Phil Boersma

Personal information
- Full name: Philip Boersma
- Date of birth: 24 September 1949 (age 76)
- Place of birth: Kirkby, England
- Height: 5 ft 10 in (1.78 m)
- Position: Midfielder; striker;

Senior career*
- Years: Team / Apps / (Gls)
- 1968–1975: Liverpool / 82 / (17)
- 1970: → Wrexham (loan) / 7 / (0)
- 1975–1977: Middlesbrough / 47 / (3)
- 1977–1978: Luton Town / 36 / (8)
- 1978–1979: Swansea City / 18 / (1)
- Total:  / 190 / (29)

= Phil Boersma =

English footballer

Philip Boersma (born 24 September 1949) is an English former professional footballer, who played as a midfield/striker for Liverpool and Middlesbrough among others.

==Life and playing career==

Boersma began his career with Liverpool, signing his first contract in September 1968. He made his debut in 1969 on 24 September, in a League Cup 3rd round fixture against Manchester City at Maine Road. Boersma came off the substitutes bench in the 67th minute but could not help turn things around, with the Reds eventually losing 3–2.

He went on loan to Wrexham for 7 games in March 1970 before returning to Liverpool, scoring his first goal on 4 April against Dinamo Bucharest at the 23 August Stadium. Boersma came off the bench to replace Alun Evans after 15 minutes, scoring in the 47th, the goal helped the Reds draw the European Fairs Cup 2nd round, 2nd leg tie 1–1. The Reds had already won the 1st leg at Anfield 3–0 making the aggregate score 4–1.

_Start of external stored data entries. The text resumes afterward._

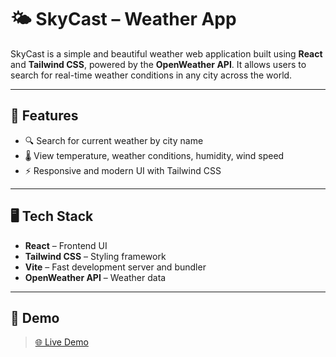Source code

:# 🌤️ SkyCast – Weather App

SkyCast is a simple and beautiful weather web application built using **React** and **Tailwind CSS**, powered by the **OpenWeather API**. It allows users to search for real-time weather conditions in any city across the world.

---

## 🚀 Features

- 🔍 Search for current weather by city name
- 🌡️ View temperature, weather conditions, humidity, wind speed
- ⚡ Responsive and modern UI with Tailwind CSS


---

## 🖥️ Tech Stack

- **React** – Frontend UI
- **Tailwind CSS** – Styling framework
- **Vite** – Fast development server and bundler
- **OpenWeather API** – Weather data

---

## 📸 Demo

> [🌐 Live Demo](https://skycast-smoky-nine.vercel.app/)



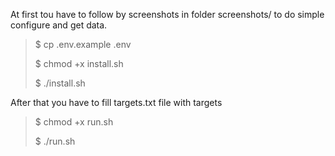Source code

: At first tou have to follow by screenshots in folder screenshots/ to do simple configure and get data.

>$ cp .env.example .env
> 
>$ chmod +x install.sh
> 
>$ ./install.sh

After that you have to fill targets.txt file with targets

>$ chmod +x run.sh
> 
>$ ./run.sh
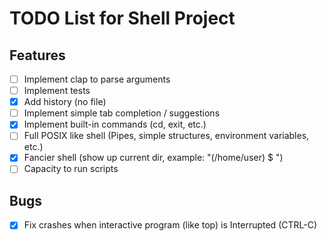 # TODO List for Shell Project

## Features
- [ ] Implement clap to parse arguments
- [ ] Implement tests
- [x] Add history (no file)
- [ ] Implement simple tab completion / suggestions
- [x] Implement built-in commands (cd, exit, etc.)
- [ ] Full POSIX like shell (Pipes, simple structures, environment variables, etc.)
- [x] Fancier shell (show up current dir, example: "(/home/user) $ ")
- [ ] Capacity to run scripts

## Bugs
- [x] Fix crashes when interactive program (like top) is Interrupted (CTRL-C)
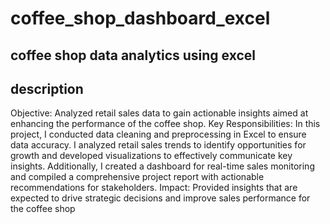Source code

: # coffee_shop_dashboard_excel
## coffee shop data analytics using excel
## description
Objective: Analyzed retail sales data to gain actionable insights aimed at enhancing the performance of the coffee shop.
Key Responsibilities: In this project, I conducted data cleaning and preprocessing in Excel to ensure data accuracy. I analyzed retail sales trends to identify opportunities for growth and developed visualizations to effectively communicate key insights. Additionally, I created a dashboard for real-time sales monitoring and compiled a comprehensive project report with actionable recommendations for stakeholders.
Impact: Provided insights that are expected to drive strategic decisions and improve sales performance for the coffee shop
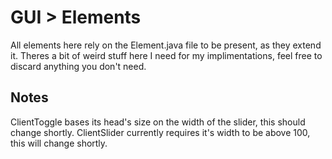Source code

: # GUI > Elements
All elements here rely on the Element.java file to be present, as they extend it.
Theres a bit of weird stuff here I need for my implimentations, feel free to discard anything you don't need.

## Notes
ClientToggle bases its head's size on the width of the slider, this should change shortly.
ClientSlider currently requires it's width to be above 100, this will change shortly.

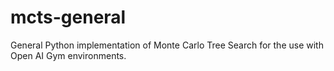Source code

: # mcts-general
General Python implementation of Monte Carlo Tree Search for the use with Open AI Gym environments.
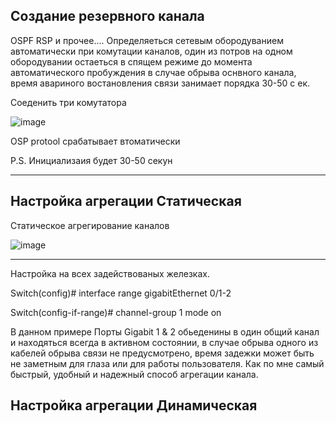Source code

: <h2>Создание резервного канала</h2> 

OSPF RSP и прочее....     Определяеться сетевым обородуванием автоматически при комутации каналов, один из потров на одном обородувании остаеться в спящем режиме до момента автоматического пробуждения в случае обрыва оснвного канала, время авариного востановления связи занимает порядка 30-50 с
ек.

Соеденить три комутатора  

![image](https://github.com/user-attachments/assets/2598305f-7a5d-4d48-a5a3-9fe837ade532)

OSP protool срабатывает втоматически

P.S. Инициализаия будет 30-50 секун
_____________________________________



<h2>Настройка агрегации Статическая</h2>

Статическое агрегирование каналов

![image](https://github.com/user-attachments/assets/b5595a6b-2a1f-48d8-ae4f-70cee32541df)


________________________________________________


<p>

Настройка на всех  задействованых железках.
  
  Switch(config)#      interface range gigabitEthernet 0/1-2

  Switch(config-if-range)#      channel-group 1 mode on
</p>
<p>
  В данном примере Порты Gigabit 1 & 2 обьеденины в один общий канал и находяться всегда в активном состоянии, в случае обрыва одного из кабелей обрыва связи не предусмотрено, время задежки может быть не заметным для глаза или для работы пользователя.  Как по мне самый быстрый, удобный и надежный способ агрегации канала.
</p>

<h2>Настройка агрегации Динамическая</h2>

As a prominent figure during Liverpool's run to the 1973 UEFA Cup Final against Borussia Mönchengladbach, bagging 4 goals on the way, Boersma gained a medal. While a non-playing substitute during the first leg at Anfield, he did, however, see 13 minutes of action in the 2nd leg when he came on for Steve Heighway. The Reds also won the First Division title that season, with Boersma contributing 7 goals from 14 appearances, enough to earn him a medal.

In 1973/74 he featured in 22 of Liverpool's games scoring 4 times, including 5 appearances and 1 goal during the FA Cup run which took the Merseysiders to Wembley. He expected to be the substitute but was overlooked for Chris Lawler, a full-back.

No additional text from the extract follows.